Debía partir; sin duda, se preocupaban por él.
Volvió a la calle de antes y decidió desandar lo andado.
No era esta la calle.
Regresó, pues, a la desembocadura, volvió a mirar y sacudió la cabeza, incrédulo.
Todo era completamente distinto: las casas, la acera, las vallas, los tejados.
Volvió, por tanto, sobre sus pasos, por donde había venido cuesta abajo. Recorrió calles del todo diferentes, convencido, sin embargo, de no equivocarse, de haber venido por allí. A veces se detenía, inseguro, examinaba los pequeños cruces, las desembocaduras de las calles, a veces daba unos pasos atrás, ladeaba la cabeza, trataba de tornar a la mirada de antes y recordar las casas, las vallas, los tejados: era una zona completamente diferente.
Sus pasos se deslizaban con delicadeza por el empedrado. Confiaba en que el camino empezara a ascender en cualquier momento, pero no percibía nada de eso.
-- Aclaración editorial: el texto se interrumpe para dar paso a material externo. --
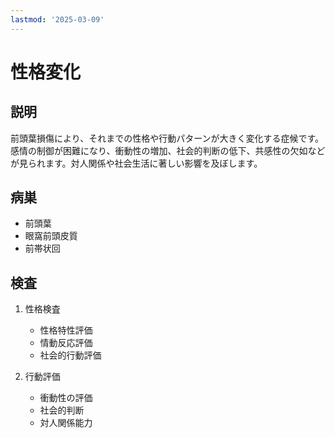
 ```yaml
---
lastmod: '2025-03-09'
---
```


# 性格変化

## 説明

前頭葉損傷により、それまでの性格や行動パターンが大きく変化する症候です。感情の制御が困難になり、衝動性の増加、社会的判断の低下、共感性の欠如などが見られます。対人関係や社会生活に著しい影響を及ぼします。

## 病巣

- 前頭葉
- 眼窩前頭皮質
- 前帯状回

## 検査

1. 性格検査

   - 性格特性評価
   - 情動反応評価
   - 社会的行動評価

2. 行動評価
   - 衝動性の評価
   - 社会的判断
   - 対人関係能力
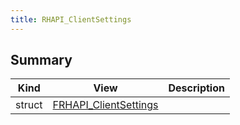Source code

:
 ```yaml
---
title: RHAPI_ClientSettings
---
```


## Summary
| Kind | View | Description |
|------|------|-------------|
|struct|[FRHAPI_ClientSettings](/unreal-plugins/all/structfrhapi__clientsettings/#structFRHAPI__ClientSettings)||
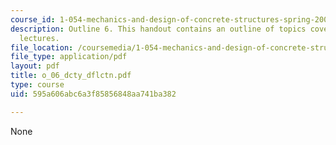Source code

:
 ```yaml
---
course_id: 1-054-mechanics-and-design-of-concrete-structures-spring-2004
description: Outline 6. This handout contains an outline of topics covered in course
  lectures.
file_location: /coursemedia/1-054-mechanics-and-design-of-concrete-structures-spring-2004/595a606abc6a3f85856848aa741ba382_o_06_dcty_dflctn.pdf
file_type: application/pdf
layout: pdf
title: o_06_dcty_dflctn.pdf
type: course
uid: 595a606abc6a3f85856848aa741ba382

---
```

None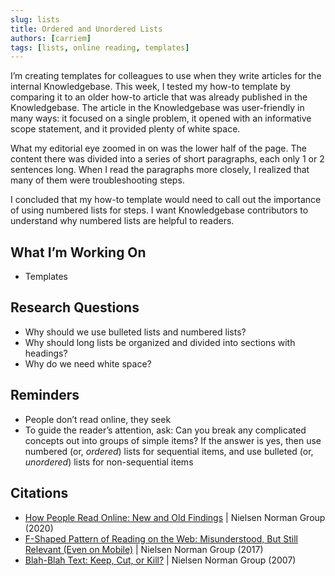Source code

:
 ```yaml
---
slug: lists
title: Ordered and Unordered Lists
authors: [carriem]
tags: [lists, online reading, templates]
---
```


I’m creating templates for colleagues to use when they write articles for the internal Knowledgebase. This week, I tested my how-to template by comparing it to an older how-to article that was already published in the Knowledgebase. The article in the Knowledgebase was user-friendly in many ways: it focused on a single problem, it opened with an informative scope statement, and it provided plenty of white space.

What my editorial eye zoomed in on was the lower half of the page. The content there was divided into a series of short paragraphs, each only 1 or 2 sentences long. When I read the paragraphs more closely, I realized that many of them were troubleshooting steps.

I concluded that my how-to template would need to call out the importance of using numbered lists for steps. I want Knowledgebase contributors to understand why numbered lists are helpful to readers.

## What I’m Working On

* Templates

## Research Questions

* Why should we use bulleted lists and numbered lists?
* Why should long lists be organized and divided into sections with headings?
* Why do we need white space?

## Reminders

* People don’t read online, they seek
* To guide the reader’s attention, ask: Can you break any complicated concepts out into groups of simple items? If the answer is yes, then use numbered (or, *ordered*) lists for sequential items, and use bulleted (or, *unordered*) lists for non-sequential items

## Citations

* [How People Read Online: New and Old Findings](https://www.nngroup.com/articles/how-people-read-online/) | Nielsen Norman Group (2020)
* [F-Shaped Pattern of Reading on the Web: Misunderstood, But Still Relevant (Even on Mobile)](https://www.nngroup.com/articles/f-shaped-pattern-reading-web-content/) | Nielsen Norman Group (2017)
* [Blah-Blah Text: Keep, Cut, or Kill?](https://www.nngroup.com/articles/blah-blah-text-keep-cut-or-kill/)  | Nielsen Norman Group (2007)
Llevaba como mínimo diez minutos por el camino de vuelta.
Ya debería haber llegado.
Las calles eran completamente distintas, las casas eran extrañas,
las vallas eran otras, los tejados también, adondequiera que mirase.
Estaba convencido de haber bajado por allí.
Llegó al punto donde deberían haber encontrado el muro del monasterio y el puente.
Ni muro ni puente. Casas diminutas, vallas bajas, tejados planos.
El nieto del príncipe Genji no siguió el camino.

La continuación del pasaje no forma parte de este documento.